### Given data

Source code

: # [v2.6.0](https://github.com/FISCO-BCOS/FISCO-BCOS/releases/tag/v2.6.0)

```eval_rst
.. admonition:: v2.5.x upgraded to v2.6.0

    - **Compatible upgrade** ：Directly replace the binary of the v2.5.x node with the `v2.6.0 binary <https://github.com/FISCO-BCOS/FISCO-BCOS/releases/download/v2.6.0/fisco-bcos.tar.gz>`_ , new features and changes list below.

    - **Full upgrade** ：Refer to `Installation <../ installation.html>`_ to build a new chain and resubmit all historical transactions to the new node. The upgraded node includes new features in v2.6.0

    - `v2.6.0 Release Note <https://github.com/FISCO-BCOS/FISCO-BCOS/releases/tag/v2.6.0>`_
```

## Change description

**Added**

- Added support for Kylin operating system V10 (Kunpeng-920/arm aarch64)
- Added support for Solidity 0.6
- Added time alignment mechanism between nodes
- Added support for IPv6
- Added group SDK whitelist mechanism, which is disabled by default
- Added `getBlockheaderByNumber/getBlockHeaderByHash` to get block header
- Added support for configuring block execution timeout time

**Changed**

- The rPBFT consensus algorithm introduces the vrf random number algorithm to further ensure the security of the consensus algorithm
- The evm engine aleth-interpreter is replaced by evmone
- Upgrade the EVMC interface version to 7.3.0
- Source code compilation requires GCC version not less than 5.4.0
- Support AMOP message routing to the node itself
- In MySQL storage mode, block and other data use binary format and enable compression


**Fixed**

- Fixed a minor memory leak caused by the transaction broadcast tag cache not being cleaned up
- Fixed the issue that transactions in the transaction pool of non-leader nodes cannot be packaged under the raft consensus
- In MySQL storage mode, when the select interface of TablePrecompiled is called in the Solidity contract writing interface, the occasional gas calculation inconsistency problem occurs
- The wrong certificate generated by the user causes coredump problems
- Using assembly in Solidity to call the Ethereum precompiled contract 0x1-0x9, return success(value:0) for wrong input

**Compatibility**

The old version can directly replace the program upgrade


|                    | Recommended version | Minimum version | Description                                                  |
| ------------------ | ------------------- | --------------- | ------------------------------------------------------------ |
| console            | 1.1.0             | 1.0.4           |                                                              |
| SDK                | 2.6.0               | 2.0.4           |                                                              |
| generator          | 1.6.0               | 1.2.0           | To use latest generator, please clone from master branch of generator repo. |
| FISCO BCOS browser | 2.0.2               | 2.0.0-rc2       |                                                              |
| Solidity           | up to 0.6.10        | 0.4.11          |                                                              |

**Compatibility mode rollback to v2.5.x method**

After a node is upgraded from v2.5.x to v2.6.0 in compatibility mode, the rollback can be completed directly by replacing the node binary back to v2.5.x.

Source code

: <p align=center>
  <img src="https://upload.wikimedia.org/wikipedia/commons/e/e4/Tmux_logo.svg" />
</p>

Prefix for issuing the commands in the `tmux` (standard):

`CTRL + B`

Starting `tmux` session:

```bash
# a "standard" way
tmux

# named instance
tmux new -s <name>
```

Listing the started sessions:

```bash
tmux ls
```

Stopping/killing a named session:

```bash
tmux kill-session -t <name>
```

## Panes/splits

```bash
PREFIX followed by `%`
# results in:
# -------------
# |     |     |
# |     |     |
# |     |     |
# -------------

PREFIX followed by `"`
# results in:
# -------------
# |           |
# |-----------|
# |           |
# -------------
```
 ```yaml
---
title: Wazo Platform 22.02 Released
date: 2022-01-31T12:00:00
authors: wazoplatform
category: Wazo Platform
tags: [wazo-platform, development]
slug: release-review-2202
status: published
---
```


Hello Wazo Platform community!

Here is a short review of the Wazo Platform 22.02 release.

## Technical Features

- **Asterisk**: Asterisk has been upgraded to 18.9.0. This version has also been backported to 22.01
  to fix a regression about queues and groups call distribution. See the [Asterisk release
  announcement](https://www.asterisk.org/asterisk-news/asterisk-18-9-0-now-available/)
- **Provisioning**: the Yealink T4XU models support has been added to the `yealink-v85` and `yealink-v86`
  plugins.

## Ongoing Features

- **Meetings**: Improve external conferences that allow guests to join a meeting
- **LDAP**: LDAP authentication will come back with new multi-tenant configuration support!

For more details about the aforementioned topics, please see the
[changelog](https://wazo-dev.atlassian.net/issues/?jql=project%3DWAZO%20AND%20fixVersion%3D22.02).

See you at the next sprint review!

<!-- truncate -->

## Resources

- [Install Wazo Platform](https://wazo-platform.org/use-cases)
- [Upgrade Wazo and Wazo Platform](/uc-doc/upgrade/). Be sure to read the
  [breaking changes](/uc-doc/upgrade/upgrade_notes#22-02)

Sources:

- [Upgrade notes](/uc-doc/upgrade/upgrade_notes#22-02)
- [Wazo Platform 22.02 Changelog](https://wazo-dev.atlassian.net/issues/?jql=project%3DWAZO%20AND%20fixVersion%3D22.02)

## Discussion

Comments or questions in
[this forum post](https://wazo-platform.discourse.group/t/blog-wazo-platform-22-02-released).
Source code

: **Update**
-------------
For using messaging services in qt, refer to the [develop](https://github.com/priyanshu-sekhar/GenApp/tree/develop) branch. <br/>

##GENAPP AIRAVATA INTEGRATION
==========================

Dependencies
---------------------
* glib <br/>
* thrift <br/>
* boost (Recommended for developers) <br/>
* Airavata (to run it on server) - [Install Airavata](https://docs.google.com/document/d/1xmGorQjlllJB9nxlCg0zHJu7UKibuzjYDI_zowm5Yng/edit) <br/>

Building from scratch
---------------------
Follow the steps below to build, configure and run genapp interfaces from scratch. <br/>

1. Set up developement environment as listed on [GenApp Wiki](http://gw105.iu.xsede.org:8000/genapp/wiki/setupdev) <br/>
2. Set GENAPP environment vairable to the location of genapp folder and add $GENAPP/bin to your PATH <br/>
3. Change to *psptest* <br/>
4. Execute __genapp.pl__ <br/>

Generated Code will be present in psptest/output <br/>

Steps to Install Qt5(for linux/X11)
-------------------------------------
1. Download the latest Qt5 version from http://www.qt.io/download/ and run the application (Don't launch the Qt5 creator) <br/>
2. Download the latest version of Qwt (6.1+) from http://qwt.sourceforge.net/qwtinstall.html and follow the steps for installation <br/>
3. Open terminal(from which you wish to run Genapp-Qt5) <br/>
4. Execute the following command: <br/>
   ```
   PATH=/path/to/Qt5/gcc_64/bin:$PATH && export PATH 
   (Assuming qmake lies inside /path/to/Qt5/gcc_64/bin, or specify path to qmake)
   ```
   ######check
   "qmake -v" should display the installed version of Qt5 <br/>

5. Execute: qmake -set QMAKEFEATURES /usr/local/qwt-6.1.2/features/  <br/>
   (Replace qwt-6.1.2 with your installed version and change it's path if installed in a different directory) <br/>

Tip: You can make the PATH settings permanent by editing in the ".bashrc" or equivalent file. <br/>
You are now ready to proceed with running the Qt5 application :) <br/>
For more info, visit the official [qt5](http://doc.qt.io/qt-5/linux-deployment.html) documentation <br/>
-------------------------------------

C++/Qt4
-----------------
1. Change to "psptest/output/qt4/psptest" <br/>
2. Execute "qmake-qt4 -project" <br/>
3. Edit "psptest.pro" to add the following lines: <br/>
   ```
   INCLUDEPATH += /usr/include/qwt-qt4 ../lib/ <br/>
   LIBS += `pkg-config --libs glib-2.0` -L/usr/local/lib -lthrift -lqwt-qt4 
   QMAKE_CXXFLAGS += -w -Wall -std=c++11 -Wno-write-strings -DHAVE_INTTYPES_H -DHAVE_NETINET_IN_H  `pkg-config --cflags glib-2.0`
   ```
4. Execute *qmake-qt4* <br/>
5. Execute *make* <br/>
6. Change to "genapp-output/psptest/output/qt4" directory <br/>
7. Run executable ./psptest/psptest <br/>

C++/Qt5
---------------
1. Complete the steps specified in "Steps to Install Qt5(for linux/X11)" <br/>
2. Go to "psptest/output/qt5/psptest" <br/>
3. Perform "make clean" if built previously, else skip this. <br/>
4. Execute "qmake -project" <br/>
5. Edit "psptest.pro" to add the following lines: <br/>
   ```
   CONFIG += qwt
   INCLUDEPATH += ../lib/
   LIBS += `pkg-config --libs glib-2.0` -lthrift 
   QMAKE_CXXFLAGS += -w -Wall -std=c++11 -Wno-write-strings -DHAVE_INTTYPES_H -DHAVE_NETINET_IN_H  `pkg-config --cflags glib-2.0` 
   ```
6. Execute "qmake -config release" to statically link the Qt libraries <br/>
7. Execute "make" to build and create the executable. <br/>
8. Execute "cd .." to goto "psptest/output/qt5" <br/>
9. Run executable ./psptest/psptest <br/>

### Task requirements
Bring together every line in the entries that holds the string "write".

### Reply
   QMAKE_CXXFLAGS += -w -Wall -std=c++11 -Wno-write-strings -DHAVE_INTTYPES_H -DHAVE_NETINET_IN_H  `pkg-config --cflags glib-2.0`
   QMAKE_CXXFLAGS += -w -Wall -std=c++11 -Wno-write-strings -DHAVE_INTTYPES_H -DHAVE_NETINET_IN_H  `pkg-config --cflags glib-2.0` 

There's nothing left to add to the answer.